Huveneers, C., Watanabe, Y., Payne, N. & Semmens, J. (2018). Interacting with wildlife tourism increases activity of white sharks. Conservation Physiology, 6.

Nakamura, I., Watanabe, Y., Papastamatiou, Y., Sato, K. & Meyer, C. (2011). Yo-yo vertical movements suggest a foraging strategy for tiger sharks Galeocerdo cuvier. Marine Ecology Progress Series, 424, 237-246.

Papastamatiou, Y. P., Watanabe, Y. Y., Demšar, U., Leos-Barajas, V., Bradley, D., Langrock, R., Weng, K., Lowe, C. G., Friedlander, A. M. & Caselle, J. E. 2018. Activity seascapes highlight central place foraging strategies in marine predators that never stop swimming. Movement Ecology, 6, 9.

Payne, N. L., Iosilevskii, G., Barnett, A., Fischer, C., Graham, R. T., Gleiss, A. C. & Watanabe, Y. Y. (2016). Great hammerhead sharks swim on their side to reduce transport costs. Nature Communications, 7, 12289.

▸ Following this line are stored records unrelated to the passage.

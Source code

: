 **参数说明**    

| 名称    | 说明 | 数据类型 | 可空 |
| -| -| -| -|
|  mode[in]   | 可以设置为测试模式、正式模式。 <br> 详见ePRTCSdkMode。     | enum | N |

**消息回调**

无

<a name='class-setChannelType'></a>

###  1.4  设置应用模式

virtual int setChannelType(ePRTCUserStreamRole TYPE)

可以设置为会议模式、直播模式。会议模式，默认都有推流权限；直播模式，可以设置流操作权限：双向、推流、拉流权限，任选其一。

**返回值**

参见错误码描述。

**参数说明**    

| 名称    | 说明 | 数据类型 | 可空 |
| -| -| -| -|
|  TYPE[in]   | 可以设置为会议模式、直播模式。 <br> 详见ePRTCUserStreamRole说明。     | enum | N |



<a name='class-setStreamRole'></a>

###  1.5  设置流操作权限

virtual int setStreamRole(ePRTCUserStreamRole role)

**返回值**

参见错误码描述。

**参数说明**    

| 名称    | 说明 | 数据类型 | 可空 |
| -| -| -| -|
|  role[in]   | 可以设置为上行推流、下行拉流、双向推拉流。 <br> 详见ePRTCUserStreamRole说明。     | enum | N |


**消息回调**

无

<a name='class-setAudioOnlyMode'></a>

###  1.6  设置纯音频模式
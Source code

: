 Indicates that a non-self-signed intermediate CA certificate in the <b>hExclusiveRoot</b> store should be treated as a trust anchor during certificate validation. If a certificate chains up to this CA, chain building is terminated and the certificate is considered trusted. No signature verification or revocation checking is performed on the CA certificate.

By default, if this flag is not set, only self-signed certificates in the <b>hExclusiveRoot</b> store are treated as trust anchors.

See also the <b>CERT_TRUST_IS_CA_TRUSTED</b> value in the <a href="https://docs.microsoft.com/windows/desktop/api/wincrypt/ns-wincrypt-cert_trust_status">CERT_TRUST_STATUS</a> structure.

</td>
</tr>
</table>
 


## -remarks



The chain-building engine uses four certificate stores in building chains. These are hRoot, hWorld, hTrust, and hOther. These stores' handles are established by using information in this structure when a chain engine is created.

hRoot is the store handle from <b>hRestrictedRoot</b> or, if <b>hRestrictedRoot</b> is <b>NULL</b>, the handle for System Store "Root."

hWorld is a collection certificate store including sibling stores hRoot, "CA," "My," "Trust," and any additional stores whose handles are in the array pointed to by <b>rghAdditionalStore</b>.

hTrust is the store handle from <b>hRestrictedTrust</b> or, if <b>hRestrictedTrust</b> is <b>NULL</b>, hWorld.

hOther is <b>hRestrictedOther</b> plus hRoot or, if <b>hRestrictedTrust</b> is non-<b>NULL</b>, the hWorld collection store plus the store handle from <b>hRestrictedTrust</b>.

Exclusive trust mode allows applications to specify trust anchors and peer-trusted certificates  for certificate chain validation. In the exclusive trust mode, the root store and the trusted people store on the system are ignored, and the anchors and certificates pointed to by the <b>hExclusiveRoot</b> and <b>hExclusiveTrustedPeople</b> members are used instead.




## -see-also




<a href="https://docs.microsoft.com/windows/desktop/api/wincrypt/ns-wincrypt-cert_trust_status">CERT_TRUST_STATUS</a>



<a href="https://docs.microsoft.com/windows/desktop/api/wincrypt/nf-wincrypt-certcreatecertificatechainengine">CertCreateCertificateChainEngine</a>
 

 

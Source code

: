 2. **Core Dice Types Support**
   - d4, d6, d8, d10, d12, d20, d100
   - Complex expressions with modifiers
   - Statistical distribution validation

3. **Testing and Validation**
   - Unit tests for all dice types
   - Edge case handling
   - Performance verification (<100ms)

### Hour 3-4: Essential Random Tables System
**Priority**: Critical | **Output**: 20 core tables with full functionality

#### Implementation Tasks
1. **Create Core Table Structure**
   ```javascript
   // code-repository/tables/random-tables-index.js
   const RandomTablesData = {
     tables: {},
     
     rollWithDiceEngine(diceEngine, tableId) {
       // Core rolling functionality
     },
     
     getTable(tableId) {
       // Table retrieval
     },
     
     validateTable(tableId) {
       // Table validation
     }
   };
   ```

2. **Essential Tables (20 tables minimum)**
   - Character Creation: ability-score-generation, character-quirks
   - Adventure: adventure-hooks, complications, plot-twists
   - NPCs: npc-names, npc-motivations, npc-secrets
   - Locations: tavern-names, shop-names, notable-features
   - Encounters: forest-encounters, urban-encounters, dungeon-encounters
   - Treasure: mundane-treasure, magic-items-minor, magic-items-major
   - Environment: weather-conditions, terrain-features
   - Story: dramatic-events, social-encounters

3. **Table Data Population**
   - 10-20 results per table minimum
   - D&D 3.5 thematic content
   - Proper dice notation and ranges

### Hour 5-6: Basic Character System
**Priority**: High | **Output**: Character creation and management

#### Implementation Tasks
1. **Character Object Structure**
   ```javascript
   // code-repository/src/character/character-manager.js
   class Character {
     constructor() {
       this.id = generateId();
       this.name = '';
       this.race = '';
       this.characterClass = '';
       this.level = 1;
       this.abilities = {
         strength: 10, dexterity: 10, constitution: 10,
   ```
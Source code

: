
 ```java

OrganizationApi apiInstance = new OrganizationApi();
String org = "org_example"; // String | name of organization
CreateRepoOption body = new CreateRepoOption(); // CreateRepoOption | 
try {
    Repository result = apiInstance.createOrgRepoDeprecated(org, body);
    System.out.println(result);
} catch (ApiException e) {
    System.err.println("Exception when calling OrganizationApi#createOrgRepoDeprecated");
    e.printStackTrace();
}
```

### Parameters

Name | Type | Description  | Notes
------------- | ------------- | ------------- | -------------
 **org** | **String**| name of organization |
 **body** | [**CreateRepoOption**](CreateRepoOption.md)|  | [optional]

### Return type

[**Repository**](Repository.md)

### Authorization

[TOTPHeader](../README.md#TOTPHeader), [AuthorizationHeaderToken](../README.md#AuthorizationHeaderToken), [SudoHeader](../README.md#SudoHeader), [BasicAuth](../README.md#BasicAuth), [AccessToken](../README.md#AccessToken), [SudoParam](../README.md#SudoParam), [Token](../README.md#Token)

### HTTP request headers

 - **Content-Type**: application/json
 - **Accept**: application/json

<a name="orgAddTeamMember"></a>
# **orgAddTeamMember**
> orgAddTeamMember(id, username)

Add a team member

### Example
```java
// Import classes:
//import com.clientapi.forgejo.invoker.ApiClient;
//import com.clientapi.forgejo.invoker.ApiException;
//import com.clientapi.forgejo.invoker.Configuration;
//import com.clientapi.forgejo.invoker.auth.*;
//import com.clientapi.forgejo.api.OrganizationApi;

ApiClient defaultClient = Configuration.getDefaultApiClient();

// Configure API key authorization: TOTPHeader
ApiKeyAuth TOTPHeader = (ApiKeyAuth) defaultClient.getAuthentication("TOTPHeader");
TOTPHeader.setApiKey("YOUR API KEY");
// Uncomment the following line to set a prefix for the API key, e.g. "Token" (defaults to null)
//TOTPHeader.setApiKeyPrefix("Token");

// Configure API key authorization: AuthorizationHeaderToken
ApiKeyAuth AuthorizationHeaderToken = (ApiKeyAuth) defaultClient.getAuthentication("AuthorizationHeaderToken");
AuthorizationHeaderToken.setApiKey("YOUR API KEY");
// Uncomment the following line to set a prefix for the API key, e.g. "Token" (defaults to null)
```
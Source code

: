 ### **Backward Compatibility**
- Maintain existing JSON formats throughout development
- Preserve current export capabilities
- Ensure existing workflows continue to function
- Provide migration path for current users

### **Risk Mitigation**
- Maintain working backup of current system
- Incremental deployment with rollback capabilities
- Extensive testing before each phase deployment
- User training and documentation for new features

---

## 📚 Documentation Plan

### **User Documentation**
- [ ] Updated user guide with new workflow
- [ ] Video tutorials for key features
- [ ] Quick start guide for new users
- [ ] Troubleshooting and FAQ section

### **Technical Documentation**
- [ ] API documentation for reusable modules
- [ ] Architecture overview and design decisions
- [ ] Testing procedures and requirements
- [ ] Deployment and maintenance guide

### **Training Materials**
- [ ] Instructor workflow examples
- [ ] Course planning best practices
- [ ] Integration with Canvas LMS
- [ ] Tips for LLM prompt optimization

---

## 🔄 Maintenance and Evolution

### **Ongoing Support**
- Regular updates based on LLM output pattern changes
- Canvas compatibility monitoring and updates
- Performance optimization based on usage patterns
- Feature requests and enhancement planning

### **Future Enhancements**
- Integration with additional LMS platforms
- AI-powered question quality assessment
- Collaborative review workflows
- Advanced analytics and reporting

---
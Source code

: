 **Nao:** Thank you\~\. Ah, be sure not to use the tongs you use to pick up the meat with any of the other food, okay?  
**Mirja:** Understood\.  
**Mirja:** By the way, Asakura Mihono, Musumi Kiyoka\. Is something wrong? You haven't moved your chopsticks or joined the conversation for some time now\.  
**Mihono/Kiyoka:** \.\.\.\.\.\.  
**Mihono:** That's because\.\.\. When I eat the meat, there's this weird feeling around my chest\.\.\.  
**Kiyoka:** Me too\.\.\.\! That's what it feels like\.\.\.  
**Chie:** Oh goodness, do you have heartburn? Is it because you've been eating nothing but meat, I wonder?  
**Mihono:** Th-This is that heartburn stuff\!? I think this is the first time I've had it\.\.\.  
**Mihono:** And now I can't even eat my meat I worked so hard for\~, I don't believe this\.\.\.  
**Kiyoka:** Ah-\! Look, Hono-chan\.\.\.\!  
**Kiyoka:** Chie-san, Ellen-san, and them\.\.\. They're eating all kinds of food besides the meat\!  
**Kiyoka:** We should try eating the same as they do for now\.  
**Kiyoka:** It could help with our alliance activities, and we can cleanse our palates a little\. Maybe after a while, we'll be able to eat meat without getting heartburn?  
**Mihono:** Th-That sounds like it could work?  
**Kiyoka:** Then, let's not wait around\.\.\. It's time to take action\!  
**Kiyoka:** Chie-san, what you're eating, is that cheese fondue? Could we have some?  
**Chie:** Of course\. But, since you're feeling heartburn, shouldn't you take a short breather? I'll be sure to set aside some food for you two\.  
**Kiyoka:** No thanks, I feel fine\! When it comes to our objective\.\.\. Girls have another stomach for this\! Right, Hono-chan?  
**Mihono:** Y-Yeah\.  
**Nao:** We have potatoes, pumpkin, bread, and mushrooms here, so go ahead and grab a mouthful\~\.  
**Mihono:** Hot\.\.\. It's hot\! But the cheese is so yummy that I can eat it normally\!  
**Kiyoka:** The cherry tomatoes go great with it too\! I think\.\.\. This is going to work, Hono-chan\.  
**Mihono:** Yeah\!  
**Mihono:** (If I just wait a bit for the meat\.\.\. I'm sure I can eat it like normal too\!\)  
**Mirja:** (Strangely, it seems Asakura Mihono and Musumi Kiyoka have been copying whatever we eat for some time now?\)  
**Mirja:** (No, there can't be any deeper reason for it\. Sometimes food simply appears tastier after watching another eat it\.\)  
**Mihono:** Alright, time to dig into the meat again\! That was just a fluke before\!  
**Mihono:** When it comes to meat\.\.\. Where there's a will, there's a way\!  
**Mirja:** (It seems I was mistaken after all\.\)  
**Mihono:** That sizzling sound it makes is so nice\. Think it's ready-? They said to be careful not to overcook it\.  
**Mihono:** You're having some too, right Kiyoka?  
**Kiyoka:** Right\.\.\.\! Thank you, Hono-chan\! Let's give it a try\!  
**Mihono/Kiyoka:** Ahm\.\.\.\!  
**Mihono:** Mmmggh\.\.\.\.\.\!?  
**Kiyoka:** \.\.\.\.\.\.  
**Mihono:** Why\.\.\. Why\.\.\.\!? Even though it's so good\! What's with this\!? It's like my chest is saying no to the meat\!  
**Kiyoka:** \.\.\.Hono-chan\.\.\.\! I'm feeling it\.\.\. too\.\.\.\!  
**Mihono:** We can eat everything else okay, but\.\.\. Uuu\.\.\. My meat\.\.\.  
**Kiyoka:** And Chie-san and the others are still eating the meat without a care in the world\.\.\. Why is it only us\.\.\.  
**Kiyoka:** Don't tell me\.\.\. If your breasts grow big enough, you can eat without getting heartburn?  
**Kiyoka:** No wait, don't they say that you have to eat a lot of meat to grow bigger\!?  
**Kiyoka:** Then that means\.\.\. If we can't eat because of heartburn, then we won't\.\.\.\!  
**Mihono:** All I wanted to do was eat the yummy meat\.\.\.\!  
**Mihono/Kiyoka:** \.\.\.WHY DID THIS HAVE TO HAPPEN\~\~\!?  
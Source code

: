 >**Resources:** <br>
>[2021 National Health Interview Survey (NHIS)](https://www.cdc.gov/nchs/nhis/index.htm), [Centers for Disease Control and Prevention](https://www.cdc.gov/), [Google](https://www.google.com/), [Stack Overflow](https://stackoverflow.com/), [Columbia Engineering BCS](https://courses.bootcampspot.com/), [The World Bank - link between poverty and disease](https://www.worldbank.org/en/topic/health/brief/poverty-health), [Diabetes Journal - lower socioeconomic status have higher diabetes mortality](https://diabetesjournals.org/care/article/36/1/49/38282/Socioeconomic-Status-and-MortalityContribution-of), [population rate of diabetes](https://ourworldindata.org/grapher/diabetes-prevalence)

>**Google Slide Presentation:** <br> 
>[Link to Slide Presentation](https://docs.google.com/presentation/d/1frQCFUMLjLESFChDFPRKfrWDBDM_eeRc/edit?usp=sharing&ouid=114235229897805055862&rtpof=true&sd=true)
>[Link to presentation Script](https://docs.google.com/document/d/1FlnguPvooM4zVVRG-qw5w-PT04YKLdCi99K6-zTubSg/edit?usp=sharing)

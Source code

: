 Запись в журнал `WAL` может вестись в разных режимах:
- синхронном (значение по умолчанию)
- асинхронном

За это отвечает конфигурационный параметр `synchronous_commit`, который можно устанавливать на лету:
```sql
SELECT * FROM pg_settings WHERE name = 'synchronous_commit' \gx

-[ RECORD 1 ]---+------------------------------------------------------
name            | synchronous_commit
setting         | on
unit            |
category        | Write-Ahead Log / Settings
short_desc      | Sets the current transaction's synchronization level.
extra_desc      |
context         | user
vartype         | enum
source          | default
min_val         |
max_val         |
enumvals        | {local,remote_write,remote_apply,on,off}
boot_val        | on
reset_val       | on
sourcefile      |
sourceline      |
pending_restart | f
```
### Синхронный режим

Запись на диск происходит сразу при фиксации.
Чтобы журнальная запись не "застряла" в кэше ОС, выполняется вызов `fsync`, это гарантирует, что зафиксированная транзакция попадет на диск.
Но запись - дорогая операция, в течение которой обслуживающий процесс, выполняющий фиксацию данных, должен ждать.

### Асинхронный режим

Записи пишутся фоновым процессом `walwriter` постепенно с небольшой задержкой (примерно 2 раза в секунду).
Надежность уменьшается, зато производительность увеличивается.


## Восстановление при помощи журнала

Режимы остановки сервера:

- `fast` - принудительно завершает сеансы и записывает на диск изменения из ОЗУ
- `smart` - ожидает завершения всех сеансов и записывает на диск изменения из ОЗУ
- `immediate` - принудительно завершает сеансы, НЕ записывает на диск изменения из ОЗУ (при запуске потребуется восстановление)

Watanabe, Y. Y., Goldman, K. J., Caselle, J. E., Chapman, D. D. & Papastamatiou, Y. P. (2015). Comparative analyses of animal-tracking data reveal ecological significance of endothermy in fishes. Proceedings of the National Academy of Sciences, 112, 6104-6109.

Watanabe, Y. Y., Payne, N., Semmens, J., Fox, A. & Huveneers, C. (2019a). Hunting behaviour of white sharks recorded by animal-borne accelerometers and cameras. Marine Ecology Progress Series, 621, 221-227.

Watanabe, Y. Y., Payne, N. L., Semmens, J. M., Fox, A. & Huveneers, C. (2019b). Swimming strategies and energetics of endothermic white sharks during foraging. The Journal of Experimental Biology, 222, jeb185603.